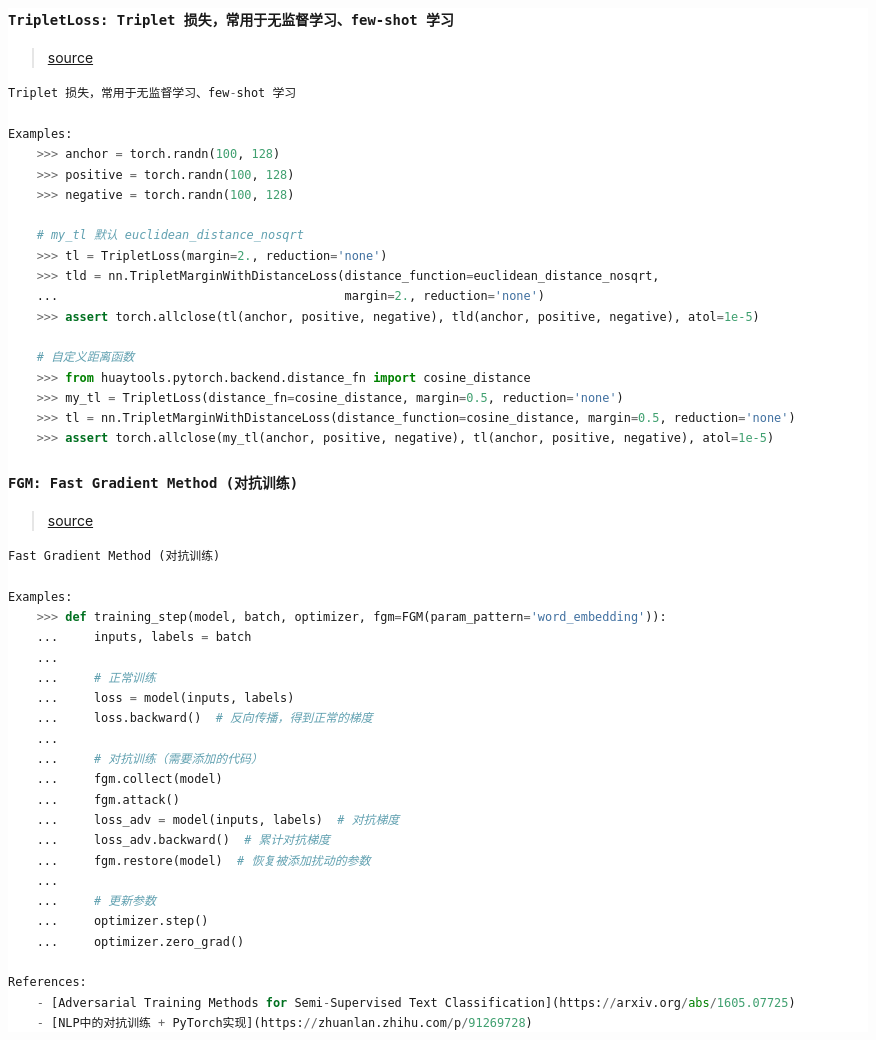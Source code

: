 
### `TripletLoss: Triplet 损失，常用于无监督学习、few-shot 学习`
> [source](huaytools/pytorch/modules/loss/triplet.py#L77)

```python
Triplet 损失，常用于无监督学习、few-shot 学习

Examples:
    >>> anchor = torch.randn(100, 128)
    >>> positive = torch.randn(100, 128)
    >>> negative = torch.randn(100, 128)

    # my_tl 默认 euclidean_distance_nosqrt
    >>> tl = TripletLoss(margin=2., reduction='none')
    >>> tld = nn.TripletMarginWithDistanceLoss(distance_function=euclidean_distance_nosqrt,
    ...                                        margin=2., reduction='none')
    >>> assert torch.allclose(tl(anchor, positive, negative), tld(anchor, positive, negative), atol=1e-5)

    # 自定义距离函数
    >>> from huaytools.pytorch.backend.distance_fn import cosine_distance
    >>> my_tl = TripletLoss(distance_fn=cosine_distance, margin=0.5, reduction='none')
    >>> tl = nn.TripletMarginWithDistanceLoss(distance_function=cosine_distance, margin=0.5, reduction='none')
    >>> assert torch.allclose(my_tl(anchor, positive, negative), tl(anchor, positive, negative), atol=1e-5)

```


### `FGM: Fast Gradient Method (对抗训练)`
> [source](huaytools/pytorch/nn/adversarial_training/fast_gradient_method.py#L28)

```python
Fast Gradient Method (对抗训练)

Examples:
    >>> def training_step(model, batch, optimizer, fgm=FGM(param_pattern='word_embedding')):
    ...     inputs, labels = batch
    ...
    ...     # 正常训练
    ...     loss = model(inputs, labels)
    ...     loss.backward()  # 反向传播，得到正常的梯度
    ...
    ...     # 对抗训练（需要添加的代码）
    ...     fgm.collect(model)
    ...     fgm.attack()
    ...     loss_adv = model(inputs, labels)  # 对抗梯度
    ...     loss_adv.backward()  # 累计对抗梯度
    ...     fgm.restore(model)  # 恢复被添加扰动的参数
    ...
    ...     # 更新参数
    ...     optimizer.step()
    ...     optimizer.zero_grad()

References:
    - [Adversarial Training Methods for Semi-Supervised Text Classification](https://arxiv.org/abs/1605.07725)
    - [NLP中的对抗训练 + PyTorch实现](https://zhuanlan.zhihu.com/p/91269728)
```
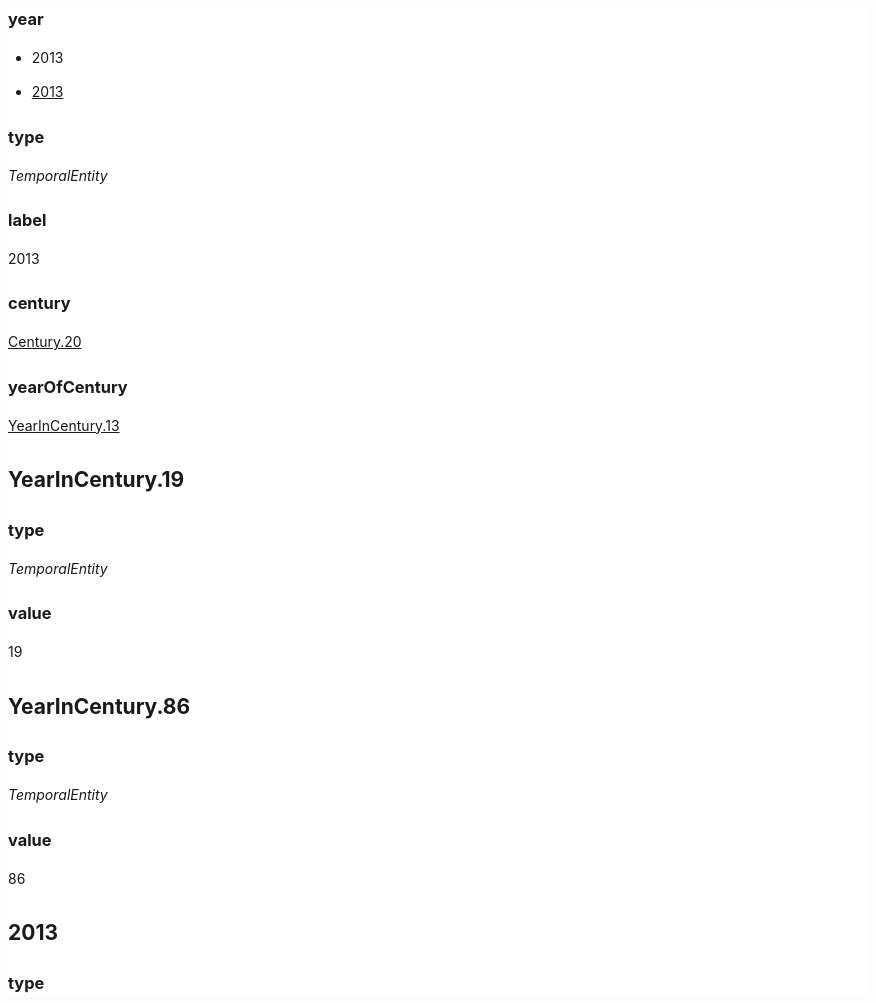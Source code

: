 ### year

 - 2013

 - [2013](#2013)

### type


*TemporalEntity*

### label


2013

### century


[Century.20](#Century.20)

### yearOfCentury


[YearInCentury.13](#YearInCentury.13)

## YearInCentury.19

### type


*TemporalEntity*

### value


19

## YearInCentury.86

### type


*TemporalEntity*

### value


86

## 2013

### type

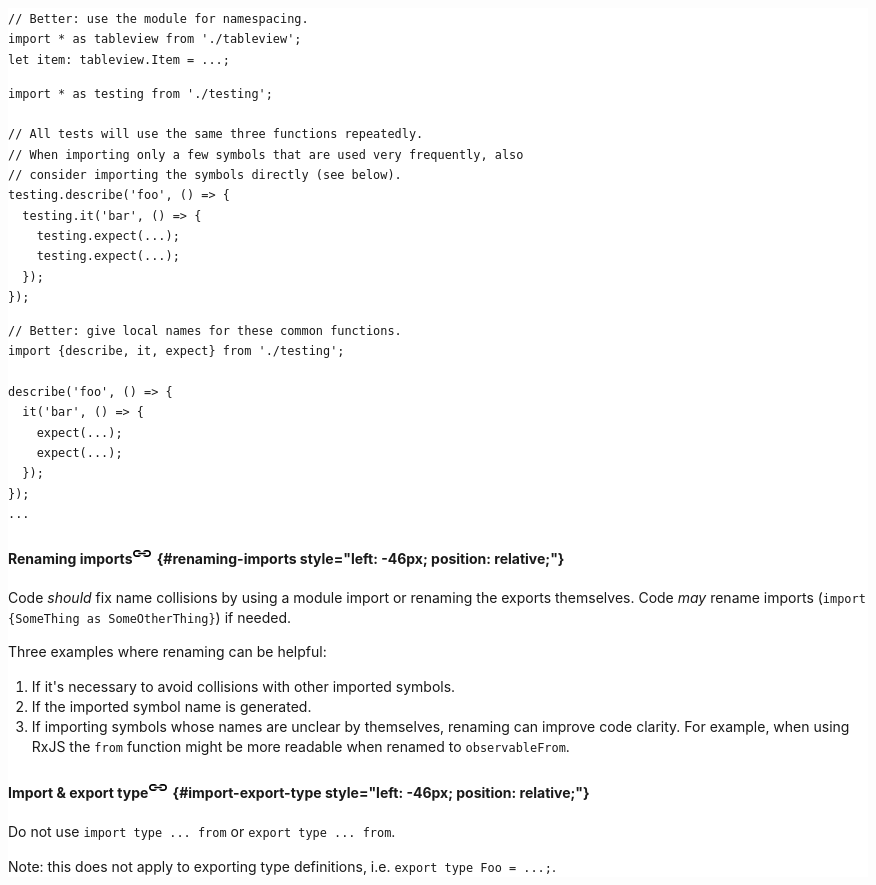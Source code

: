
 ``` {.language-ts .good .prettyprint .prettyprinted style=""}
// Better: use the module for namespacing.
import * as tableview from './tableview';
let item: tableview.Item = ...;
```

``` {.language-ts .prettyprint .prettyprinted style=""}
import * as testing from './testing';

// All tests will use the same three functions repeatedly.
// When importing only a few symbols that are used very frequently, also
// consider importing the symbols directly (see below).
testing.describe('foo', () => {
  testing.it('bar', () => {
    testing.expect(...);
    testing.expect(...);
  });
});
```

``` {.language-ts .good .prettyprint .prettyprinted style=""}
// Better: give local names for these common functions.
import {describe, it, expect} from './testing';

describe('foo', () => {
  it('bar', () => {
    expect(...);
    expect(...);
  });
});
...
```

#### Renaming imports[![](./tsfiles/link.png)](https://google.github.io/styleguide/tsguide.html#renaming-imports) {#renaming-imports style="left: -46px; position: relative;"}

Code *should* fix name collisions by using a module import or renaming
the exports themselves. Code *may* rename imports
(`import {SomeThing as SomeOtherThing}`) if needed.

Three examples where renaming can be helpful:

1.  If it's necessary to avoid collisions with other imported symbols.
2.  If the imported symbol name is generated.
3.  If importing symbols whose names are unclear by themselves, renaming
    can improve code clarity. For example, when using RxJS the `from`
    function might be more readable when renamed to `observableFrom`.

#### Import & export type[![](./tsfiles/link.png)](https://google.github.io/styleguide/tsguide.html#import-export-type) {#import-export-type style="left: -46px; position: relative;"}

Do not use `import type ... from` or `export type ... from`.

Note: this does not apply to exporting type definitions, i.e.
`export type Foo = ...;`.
#####
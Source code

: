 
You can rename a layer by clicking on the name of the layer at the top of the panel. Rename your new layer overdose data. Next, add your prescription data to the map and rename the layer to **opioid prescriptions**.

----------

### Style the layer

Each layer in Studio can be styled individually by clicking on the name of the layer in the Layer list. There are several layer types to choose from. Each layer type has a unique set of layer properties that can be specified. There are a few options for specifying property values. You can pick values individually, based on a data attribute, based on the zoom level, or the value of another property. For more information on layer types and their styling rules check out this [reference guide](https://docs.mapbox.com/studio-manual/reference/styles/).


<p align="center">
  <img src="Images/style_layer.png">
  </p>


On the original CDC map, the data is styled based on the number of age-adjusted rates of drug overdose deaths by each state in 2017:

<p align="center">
#####
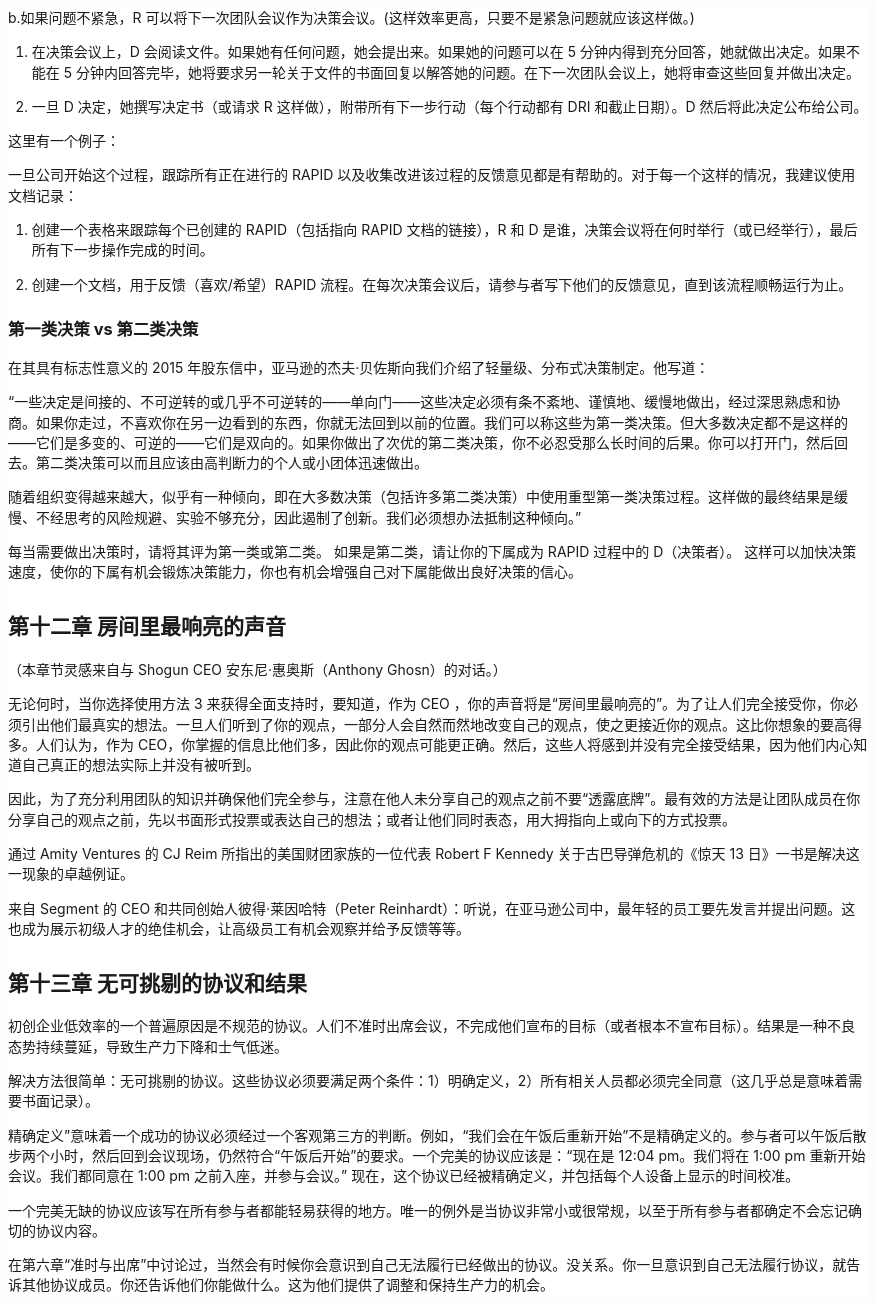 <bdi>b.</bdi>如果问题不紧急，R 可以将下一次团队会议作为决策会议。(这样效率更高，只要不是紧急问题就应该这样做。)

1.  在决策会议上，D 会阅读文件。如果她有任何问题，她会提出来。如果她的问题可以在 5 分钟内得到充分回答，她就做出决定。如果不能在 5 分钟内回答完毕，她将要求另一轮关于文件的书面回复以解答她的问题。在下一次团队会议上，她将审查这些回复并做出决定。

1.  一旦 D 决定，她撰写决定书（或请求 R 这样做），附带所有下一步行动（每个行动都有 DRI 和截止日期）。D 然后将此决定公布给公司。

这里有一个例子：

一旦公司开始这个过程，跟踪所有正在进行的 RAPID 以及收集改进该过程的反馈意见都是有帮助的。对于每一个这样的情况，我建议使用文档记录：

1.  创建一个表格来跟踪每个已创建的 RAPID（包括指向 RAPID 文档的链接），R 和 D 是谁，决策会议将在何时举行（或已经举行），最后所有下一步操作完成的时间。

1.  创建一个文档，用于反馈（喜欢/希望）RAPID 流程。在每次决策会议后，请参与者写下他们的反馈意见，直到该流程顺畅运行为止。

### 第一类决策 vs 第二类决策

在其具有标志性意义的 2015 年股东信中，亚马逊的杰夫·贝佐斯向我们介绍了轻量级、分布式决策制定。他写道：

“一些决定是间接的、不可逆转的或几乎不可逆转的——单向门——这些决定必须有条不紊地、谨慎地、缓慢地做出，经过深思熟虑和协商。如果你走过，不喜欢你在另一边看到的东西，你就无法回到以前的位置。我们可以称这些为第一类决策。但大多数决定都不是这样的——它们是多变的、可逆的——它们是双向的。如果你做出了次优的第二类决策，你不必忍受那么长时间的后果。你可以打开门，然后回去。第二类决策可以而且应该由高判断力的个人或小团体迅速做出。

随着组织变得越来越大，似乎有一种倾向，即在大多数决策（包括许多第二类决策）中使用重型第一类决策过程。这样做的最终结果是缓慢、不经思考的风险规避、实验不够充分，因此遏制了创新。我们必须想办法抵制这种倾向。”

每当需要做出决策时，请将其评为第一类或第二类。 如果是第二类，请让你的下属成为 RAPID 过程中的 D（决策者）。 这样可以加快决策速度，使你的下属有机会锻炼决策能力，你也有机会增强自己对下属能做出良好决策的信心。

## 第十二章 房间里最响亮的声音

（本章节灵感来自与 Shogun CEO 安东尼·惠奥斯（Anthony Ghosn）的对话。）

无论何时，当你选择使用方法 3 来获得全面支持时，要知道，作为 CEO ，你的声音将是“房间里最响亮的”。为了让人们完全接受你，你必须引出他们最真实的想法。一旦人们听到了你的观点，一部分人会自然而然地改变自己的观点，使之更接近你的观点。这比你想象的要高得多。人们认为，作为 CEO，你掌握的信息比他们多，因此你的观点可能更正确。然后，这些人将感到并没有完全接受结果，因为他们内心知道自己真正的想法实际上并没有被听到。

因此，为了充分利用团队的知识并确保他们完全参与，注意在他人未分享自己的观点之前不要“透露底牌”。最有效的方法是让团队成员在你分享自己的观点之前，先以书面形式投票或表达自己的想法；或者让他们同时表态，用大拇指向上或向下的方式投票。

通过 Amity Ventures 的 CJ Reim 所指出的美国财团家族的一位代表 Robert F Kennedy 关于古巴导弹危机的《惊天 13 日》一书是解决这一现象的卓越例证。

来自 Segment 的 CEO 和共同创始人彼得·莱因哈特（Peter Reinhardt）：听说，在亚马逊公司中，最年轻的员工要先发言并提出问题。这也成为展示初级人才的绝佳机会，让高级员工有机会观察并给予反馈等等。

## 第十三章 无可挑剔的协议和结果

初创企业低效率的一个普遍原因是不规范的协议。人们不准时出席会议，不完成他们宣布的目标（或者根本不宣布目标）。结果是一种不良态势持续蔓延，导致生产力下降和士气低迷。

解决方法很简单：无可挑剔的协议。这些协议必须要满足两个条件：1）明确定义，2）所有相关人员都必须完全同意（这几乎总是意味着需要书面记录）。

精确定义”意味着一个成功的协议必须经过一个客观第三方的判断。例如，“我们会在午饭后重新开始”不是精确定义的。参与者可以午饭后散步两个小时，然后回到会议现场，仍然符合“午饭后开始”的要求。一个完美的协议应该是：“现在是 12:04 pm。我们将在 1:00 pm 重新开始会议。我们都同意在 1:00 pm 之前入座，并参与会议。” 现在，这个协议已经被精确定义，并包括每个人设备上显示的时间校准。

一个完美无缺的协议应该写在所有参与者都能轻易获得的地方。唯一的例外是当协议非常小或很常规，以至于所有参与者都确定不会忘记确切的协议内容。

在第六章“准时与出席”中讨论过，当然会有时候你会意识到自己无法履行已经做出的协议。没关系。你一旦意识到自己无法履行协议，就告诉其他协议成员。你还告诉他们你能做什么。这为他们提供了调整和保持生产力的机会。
#####
WHAT THIS TASK INVOLVES =
Would you please copy, word for word, everything above from the line containing "DRI 和截止日期）。D 然后将此决定公布给公司。" down to the line containing "在其具有标志性意义的 2015 年股东信中，亚马逊的杰夫·贝佐斯向我们介绍了轻量级、分布式决策制定。他写道：", those two lines included?

YOUR SOLUTION =
1.  一旦 D 决定，她撰写决定书（或请求 R 这样做），附带所有下一步行动（每个行动都有 DRI 和截止日期）。D 然后将此决定公布给公司。

这里有一个例子：

一旦公司开始这个过程，跟踪所有正在进行的 RAPID 以及收集改进该过程的反馈意见都是有帮助的。对于每一个这样的情况，我建议使用文档记录：

1.  创建一个表格来跟踪每个已创建的 RAPID（包括指向 RAPID 文档的链接），R 和 D 是谁，决策会议将在何时举行（或已经举行），最后所有下一步操作完成的时间。

1.  创建一个文档，用于反馈（喜欢/希望）RAPID 流程。在每次决策会议后，请参与者写下他们的反馈意见，直到该流程顺畅运行为止。

### 第一类决策 vs 第二类决策

在其具有标志性意义的 2015 年股东信中，亚马逊的杰夫·贝佐斯向我们介绍了轻量级、分布式决策制定。他写道：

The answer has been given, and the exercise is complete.